* _ABOUT THIS EXERCISE_
Would you tally how many lines in the records include the word "implications"? Reply with the number only.
....
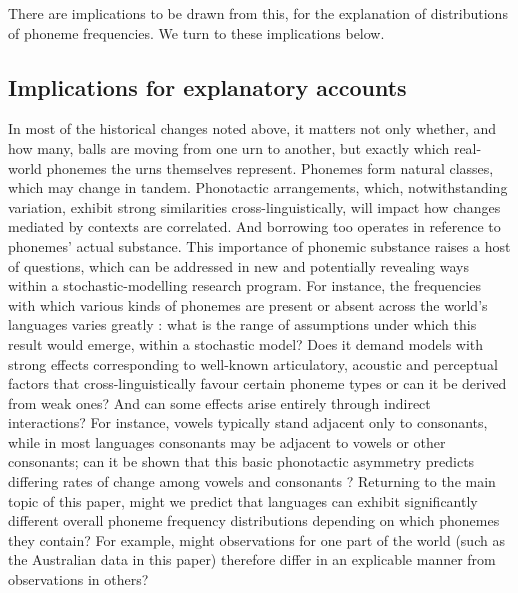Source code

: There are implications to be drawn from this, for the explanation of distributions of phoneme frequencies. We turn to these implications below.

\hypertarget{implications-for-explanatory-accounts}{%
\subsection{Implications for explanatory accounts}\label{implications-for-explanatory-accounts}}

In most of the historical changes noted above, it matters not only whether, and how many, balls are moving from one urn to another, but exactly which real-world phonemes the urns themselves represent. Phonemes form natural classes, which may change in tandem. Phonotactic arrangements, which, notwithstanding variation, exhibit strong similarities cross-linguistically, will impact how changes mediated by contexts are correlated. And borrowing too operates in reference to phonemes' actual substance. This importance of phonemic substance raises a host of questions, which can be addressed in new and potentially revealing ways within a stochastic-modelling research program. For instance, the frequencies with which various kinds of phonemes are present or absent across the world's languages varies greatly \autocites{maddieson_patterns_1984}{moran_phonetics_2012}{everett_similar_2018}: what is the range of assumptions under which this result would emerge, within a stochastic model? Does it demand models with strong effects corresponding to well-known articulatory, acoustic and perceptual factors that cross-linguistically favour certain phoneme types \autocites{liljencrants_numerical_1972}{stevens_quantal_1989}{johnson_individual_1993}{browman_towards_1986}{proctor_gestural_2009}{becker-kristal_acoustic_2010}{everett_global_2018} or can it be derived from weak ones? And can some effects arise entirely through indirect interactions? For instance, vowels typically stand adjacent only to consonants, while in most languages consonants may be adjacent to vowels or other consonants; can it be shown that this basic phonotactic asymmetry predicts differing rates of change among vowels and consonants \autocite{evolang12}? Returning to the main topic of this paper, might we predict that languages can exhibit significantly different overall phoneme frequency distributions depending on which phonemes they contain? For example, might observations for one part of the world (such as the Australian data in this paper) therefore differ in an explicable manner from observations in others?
....
* _SOLVED EXERCISE_
3